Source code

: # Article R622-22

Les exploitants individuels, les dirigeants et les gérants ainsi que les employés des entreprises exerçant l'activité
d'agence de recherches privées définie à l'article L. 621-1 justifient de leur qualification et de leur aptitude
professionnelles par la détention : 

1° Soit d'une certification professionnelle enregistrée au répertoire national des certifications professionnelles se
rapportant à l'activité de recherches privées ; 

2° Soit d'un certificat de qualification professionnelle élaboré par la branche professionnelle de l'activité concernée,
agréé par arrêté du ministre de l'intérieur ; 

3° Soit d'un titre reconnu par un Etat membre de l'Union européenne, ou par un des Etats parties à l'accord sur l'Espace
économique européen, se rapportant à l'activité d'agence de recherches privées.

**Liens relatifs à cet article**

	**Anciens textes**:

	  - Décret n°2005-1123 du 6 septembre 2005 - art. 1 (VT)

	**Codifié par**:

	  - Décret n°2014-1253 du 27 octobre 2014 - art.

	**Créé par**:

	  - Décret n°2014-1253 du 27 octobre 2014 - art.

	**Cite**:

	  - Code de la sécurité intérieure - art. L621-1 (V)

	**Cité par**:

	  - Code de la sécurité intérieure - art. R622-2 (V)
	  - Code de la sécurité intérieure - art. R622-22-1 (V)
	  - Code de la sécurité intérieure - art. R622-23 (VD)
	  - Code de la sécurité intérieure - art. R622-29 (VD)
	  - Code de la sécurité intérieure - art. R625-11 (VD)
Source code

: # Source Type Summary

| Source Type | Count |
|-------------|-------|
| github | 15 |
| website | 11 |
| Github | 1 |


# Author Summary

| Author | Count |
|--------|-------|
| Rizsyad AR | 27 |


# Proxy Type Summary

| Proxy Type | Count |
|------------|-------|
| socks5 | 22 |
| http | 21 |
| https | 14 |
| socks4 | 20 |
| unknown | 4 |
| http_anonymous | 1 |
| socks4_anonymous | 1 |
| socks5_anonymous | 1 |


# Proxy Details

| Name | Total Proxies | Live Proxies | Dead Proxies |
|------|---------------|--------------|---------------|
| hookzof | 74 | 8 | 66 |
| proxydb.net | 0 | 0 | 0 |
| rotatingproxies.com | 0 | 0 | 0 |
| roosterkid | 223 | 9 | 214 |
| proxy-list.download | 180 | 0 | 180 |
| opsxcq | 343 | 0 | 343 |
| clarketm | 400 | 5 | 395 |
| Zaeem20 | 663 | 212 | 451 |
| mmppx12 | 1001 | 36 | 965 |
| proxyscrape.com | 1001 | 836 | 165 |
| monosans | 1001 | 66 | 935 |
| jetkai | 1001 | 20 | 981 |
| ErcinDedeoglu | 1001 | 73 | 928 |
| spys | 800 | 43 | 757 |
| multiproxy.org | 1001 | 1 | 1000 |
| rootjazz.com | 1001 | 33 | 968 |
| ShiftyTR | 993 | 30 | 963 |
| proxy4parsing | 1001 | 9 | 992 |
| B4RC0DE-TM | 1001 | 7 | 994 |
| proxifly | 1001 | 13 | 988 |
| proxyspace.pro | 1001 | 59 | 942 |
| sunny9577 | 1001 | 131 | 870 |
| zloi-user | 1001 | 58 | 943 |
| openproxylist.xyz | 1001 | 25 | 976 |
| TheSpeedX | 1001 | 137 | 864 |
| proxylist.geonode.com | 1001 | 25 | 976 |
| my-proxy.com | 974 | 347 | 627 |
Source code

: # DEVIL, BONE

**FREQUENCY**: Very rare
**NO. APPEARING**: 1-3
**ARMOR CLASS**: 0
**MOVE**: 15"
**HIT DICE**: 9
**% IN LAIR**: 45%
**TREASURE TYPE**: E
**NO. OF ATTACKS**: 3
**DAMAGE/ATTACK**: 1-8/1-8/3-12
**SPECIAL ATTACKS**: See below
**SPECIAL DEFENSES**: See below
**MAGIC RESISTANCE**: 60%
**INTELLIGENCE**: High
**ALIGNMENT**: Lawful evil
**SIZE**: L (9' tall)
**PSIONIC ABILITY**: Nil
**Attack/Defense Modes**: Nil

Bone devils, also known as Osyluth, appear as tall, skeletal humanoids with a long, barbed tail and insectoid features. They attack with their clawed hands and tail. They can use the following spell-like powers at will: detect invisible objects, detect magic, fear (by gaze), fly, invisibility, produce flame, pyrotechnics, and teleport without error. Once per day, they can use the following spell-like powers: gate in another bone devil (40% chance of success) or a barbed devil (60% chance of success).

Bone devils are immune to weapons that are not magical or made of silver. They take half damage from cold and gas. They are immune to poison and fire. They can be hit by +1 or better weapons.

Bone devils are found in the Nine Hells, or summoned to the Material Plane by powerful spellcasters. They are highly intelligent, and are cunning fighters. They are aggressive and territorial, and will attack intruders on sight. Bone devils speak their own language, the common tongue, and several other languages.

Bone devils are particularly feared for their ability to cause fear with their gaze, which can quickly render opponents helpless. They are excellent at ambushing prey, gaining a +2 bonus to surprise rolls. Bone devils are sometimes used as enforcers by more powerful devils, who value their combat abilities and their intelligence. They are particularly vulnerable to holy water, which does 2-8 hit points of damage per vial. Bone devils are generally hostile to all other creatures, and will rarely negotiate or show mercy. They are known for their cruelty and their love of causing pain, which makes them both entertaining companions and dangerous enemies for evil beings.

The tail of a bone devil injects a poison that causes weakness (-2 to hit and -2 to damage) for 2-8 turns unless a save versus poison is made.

***

## What the task asks
Across the data, pull every line containing the string "tall".

## Task solution
**SIZE**: L (9' tall)
Bone devils, also known as Osyluth, appear as tall, skeletal humanoids with a long, barbed tail and insectoid features. They attack with their clawed hands and tail. They can use the following spell-like powers at will: detect invisible objects, detect magic, fear (by gaze), fly, invisibility, produce flame, pyrotechnics, and teleport without error. Once per day, they can use the following spell-like powers: gate in another bone devil (40% chance of success) or a barbed devil (60% chance of success).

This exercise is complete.